How many words are there in the English language? How many words do you need to know for a powerful, advanced English vocabulary? According to the Global Language Monitor, a US based company, the number of words in the English language passed the 1 million mark on June 10, 2009.
However, according to the Oxford English Dictionary web site, it is impossible to answer this question as it depends on what you describe as a word. Do you count a word that has 3 or 4 meanings as 1 word or 4? What about words from other languages that have come into English such as French words used in cooking or Japanese words used in martial arts?
The Oxford English Dictionary contains full entries for over 170,000 words in current use. This does not include technical vocabulary.
Thankfully you only need to know a small fraction of those words to be
able to speak English with confidence!
Some researchers say that with a vocabulary of just 800 words you can make yourself understood well in English.
However, at testyourvocab.com, estimates from participants in their vocabulary test show that most native English speakers are in the range 20,000-35,000 words.
The most common range for non-native speakers and those learning English is between 2,500 and 9,000 words.
The Oxford 3000 is a list of 3,000 words compiled by language experts and experienced teachers. They believe this list contains words which should receive priority because of their importance and usefulness. Click here to view and bookmark it: Oxford 3000 Wordlist
An easier list is the Top 1000 list prepared by vocabulary.com. This web site provides excellent help in developing vocabulary. Click here for the Top 1000 list with exercises and practice tests to help you: The Vocabulary.com Top 1000
Vocabulary.com is also a good site for getting definitions of words and for reading sentence examples. Enter a word in the search box at the top of the page and then look at “Usage Examples” on the right side for current examples of the word in use from various sources (see graphic at end of this section).
Make a decision to start building a powerful English vocabulary today! The larger your vocabulary, the more confident you will feel when speaking English.
Step 1: We see a new word and find out it’s meaning. It now becomes part of our RECOGNITION vocabulary. We may hear the word when listening to English or see it in writing and we can understand the meaning of the sentence it is in. However, at this point, we are not using it in our own conversation.

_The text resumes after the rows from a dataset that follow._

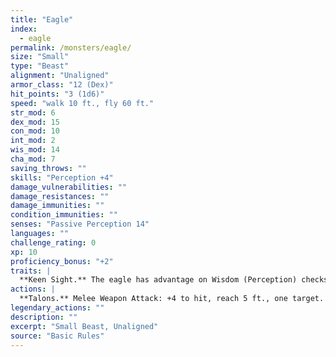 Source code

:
 ```yaml
---
title: "Eagle"
index:
  - eagle
permalink: /monsters/eagle/
size: "Small"
type: "Beast"
alignment: "Unaligned"
armor_class: "12 (Dex)"
hit_points: "3 (1d6)"
speed: "walk 10 ft., fly 60 ft."
str_mod: 6
dex_mod: 15
con_mod: 10
int_mod: 2
wis_mod: 14
cha_mod: 7
saving_throws: ""
skills: "Perception +4"
damage_vulnerabilities: ""
damage_resistances: ""
damage_immunities: ""
condition_immunities: ""
senses: "Passive Perception 14"
languages: ""
challenge_rating: 0
xp: 10
proficiency_bonus: "+2"
traits: |
  **Keen Sight.** The eagle has advantage on Wisdom (Perception) checks that rely on sight.
actions: |
  **Talons.** Melee Weapon Attack: +4 to hit, reach 5 ft., one target. Hit: 4 (1d4 + 2) slashing damage.  
legendary_actions: ""
description: ""
excerpt: "Small Beast, Unaligned"
source: "Basic Rules"
---
```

Step 2: The word moves from our RECOGNITION vocabulary to our ACTIVE vocabulary. After we have seen or read the word a number of times we feel more comfortable with this word and it naturally starts to enter our own conversation, easily coming to mind when we are speaking. We now OWN that word.
Here is a suggestion: Get an estimate of your current vocabulary size by taking the test at: testyourvocab.com. Then, for the next one or two months, use the tools at The Vocabulary.com Top 1000 to start learning new words. Then take the testyourvocab test again and notice your improvement.
Your RECOGNITION vocabulary will start to improve, an important 1st step. Once the words are in your RECOGNITION vocabulary they can then move into your ACTIVE vocabulary after you see or hear them a number of times.
An important tip: When learning new words, avoid learning words in lists by themselves. Instead, try to learn the word as part of a phrase so you can see how to use it naturally.
For example, when putting words into a program such as Anki Flashcards, don’t just enter a word like “petrified” by itself. Rather, connect it with another word and make a phrase such as “petrified of spiders“.
Don’t just learn “condone” but learn the phrase “condone violence”. If you can link it to a graphic or photo, even better.
If you use Vocabulary.com, make sure you pay special attention to the Usage Examples mentioned above so you see how the word is naturally used in sentence. After spending some time with these tools you will be amazed at how you can develop a powerful, advanced English vocabulary.